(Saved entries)
# # #

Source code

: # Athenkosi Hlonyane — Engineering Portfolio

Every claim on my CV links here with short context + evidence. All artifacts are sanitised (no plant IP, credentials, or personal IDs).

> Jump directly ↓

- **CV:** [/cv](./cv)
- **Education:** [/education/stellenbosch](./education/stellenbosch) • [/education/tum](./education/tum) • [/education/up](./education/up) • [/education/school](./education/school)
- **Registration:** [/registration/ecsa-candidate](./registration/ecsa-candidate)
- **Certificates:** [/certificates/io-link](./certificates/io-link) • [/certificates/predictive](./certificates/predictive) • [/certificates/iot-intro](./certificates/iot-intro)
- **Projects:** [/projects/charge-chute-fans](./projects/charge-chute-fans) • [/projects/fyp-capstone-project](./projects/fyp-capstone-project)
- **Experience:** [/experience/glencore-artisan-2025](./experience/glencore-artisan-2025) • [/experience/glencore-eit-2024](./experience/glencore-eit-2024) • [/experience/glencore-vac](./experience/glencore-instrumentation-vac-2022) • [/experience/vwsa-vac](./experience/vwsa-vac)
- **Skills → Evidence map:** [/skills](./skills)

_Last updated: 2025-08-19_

# # #

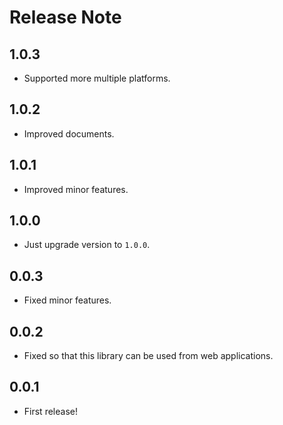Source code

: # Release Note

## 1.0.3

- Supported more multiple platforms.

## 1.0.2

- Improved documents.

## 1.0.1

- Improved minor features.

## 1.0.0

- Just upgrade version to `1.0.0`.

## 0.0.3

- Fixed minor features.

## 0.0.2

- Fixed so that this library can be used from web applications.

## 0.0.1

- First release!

# # #

## Problem statement
Set down only the lines above that fall between the line holding "- Improved documents." and the line holding "- First release!", inclusive, keeping each exact.

## Answer to the exercise
- Improved documents.

## 1.0.1

- Improved minor features.

## 1.0.0

- Just upgrade version to `1.0.0`.

## 0.0.3

- Fixed minor features.

## 0.0.2

- Fixed so that this library can be used from web applications.

## 0.0.1

- First release!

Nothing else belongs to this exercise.